Top Cybersecurity News For 21st April 2016

  1. Cybersecurity Is The Greatest Threat Since Atom Bomb Says Apple Co-founder Steve Wozniak. From IB Times. Cybersecurity is the greatest threat the world has faced since the atom bomb, Apple co-founder Steve Wozniak said in an interview with Australian TV news show Lateline. The perceived threat of a cyberattack, he said, is causing as much fear and panic as the Cold War hysteria during his childhood.

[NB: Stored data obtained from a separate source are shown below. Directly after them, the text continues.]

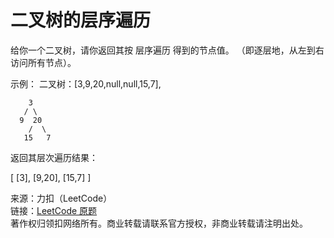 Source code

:# 二叉树的层序遍历

给你一个二叉树，请你返回其按 层序遍历 得到的节点值。 （即逐层地，从左到右访问所有节点）。

示例：
二叉树：[3,9,20,null,null,15,7],

```
    3
   / \
  9  20
    /  \
   15   7
```

返回其层次遍历结果：

[
[3],
[9,20],
[15,7]
]

来源：力扣（LeetCode）    
链接：[LeetCode 原题](https://leetcode-cn.com/problems/binary-tree-level-order-traversal)   
著作权归领扣网络所有。商业转载请联系官方授权，非商业转载请注明出处。
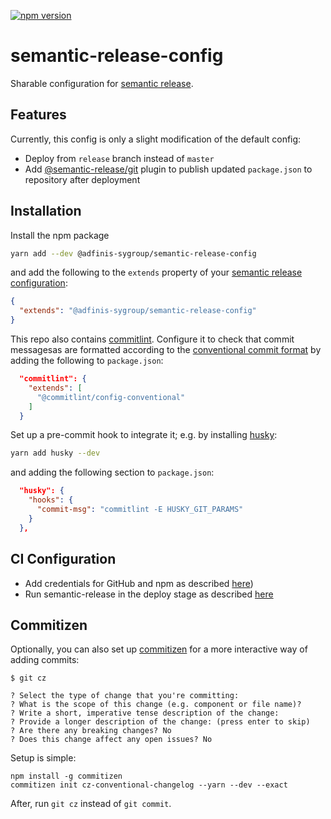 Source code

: [![npm version](https://badge.fury.io/js/%40adfinis-sygroup%2Fsemantic-release-config.svg)](https://badge.fury.io/js/%40adfinis-sygroup%2Fsemantic-release-config)

# semantic-release-config

Sharable configuration for [semantic release](https://semantic-release.gitbook.io).

## Features

Currently, this config is only a slight modification of the default config:

- Deploy from `release` branch instead of `master`
- Add [@semantic-release/git](https://github.com/semantic-release/git) plugin to publish updated `package.json` to repository after deployment

## Installation

Install the npm package

```bash
yarn add --dev @adfinis-sygroup/semantic-release-config
```

and add the following to the `extends` property of your [semantic release configuration](https://semantic-release.gitbook.io/semantic-release/usage/configuration#configuration-file):

```json
{
  "extends": "@adfinis-sygroup/semantic-release-config"
}
```

This repo also contains [commitlint](https://github.com/conventional-changelog/commitlint). Configure it to check that commit messagesas are formatted according to the [conventional commit format](https://www.conventionalcommits.org) by adding the following to `package.json`:

```json
  "commitlint": {
    "extends": [
      "@commitlint/config-conventional"
    ]
  }
```

Set up a pre-commit hook to integrate it; e.g. by installing [husky](https://github.com/typicode/husky):

```bash
yarn add husky --dev
```

and adding the following section to `package.json`:

```json
  "husky": {
    "hooks": {
      "commit-msg": "commitlint -E HUSKY_GIT_PARAMS"
    }
  },
```

## CI Configuration

- Add credentials for GitHub and npm as described [here](https://semantic-release.gitbook.io/semantic-release/usage/ci-configuration))
- Run semantic-release in the deploy stage as described [here](https://semantic-release.gitbook.io/semantic-release/recipes/recipes/travis)

## Commitizen

Optionally, you can also set up [commitizen](https://github.com/commitizen/cz-cli) for a more interactive way of adding commits:

```
$ git cz

? Select the type of change that you're committing:
? What is the scope of this change (e.g. component or file name)?
? Write a short, imperative tense description of the change:
? Provide a longer description of the change: (press enter to skip)
? Are there any breaking changes? No
? Does this change affect any open issues? No
```

Setup is simple:

```
npm install -g commitizen
commitizen init cz-conventional-changelog --yarn --dev --exact
```

After, run `git cz` instead of `git commit`.
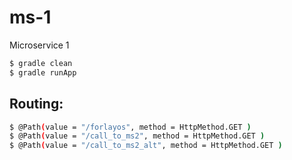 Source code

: # ms-1
Microservice 1


```bash
$ gradle clean
$ gradle runApp
```

## Routing:

```bash
$ @Path(value = "/forlayos", method = HttpMethod.GET )
$ @Path(value = "/call_to_ms2", method = HttpMethod.GET )
$ @Path(value = "/call_to_ms2_alt", method = HttpMethod.GET )
```


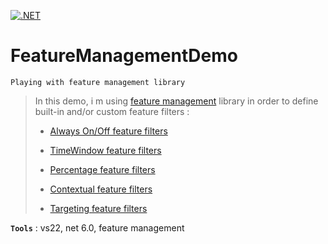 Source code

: [![.NET](https://github.com/aimenux/FeatureManagementDemo/actions/workflows/ci.yml/badge.svg)](https://github.com/aimenux/FeatureManagementDemo/actions/workflows/ci.yml)

# FeatureManagementDemo
```
Playing with feature management library
```
> In this demo, i m using [feature management](https://github.com/microsoft/FeatureManagement-Dotnet) library in order to define built-in and/or custom feature filters :
>
> - [Always On/Off feature filters](https://github.com/microsoft/FeatureManagement-Dotnet#onoff-declaration)
>
> - [TimeWindow feature filters](https://github.com/microsoft/FeatureManagement-Dotnet#microsofttimewindow)
>
> - [Percentage feature filters](https://github.com/microsoft/FeatureManagement-Dotnet#microsoftpercentage)
>
> - [Contextual feature filters](https://github.com/microsoft/FeatureManagement-Dotnet#contextual-feature-filters)
>
> - [Targeting feature filters](https://github.com/microsoft/FeatureManagement-Dotnet#microsofttargeting)
> 

**`Tools`** : vs22, net 6.0, feature management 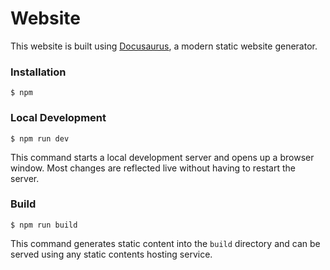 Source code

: # Website

This website is built using [Docusaurus](https://docusaurus.io/), a modern static website generator.

### Installation

```
$ npm
```

### Local Development

```
$ npm run dev
```

This command starts a local development server and opens up a browser window. Most changes are reflected live without having to restart the server.

### Build

```
$ npm run build
```

This command generates static content into the `build` directory and can be served using any static contents hosting service.
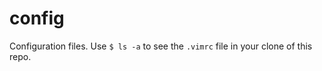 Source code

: config
======

Configuration files. Use ```$ ls -a``` to see the ```.vimrc``` file in your clone of this repo.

  2. Baltimore Cybersecurity Startup Wins Philadelphia Pitch Event. From Baltimore Business Journal. Baltimore cybersecurity  startup RedOwl was the winner of a Philadelphia pitch competition held on April 15th 2016. RedOwl specializes in detecting and protecting against internal system threats. The company’s software tracks employee activity on company databases to identify suspicious activity or changes in behavior that may indicate a threat.

  3. Cybersecurity Competition Boosts Student Interest in STEM Careers. From Navy.mil. The fourth annual Palmetto Cyber Defense Competition (PCDC), hosted by Space and Naval Warfare Systems Center (SSC) Atlantic in collaboration with the South Carolina Lowcountry Chapter of AFCEA, was held April 9-11 at Trident Technical College in North Charleston, South Carolina.
  4. OneSecure Acquired By EvvoLabs, Rebrands As EVVO Cybersecurity. From ChiefIT.me. OneSecure Asia has announced that it has been acquired by EVVO Labs, a provider of innovative cloud, mobile and media solutions, and will be renamed EVVO Cybersecurity. Customers of both companies will be able to experience a wider range of security solutions as well as services offered by EVVO Cybersecurity.
  5. Vast Majority Of Tested Applications Have At Least One Vulnerability: Cyber Security ReportFrom Canadian Underwriter. Cyber criminals are increasingly making use of malware-as-a-service, an issue of concern given that 97% of applications tested by Trustwave in 2015 had at least one vulnerability, note findings from the 2016 Trustwave Global Security Report.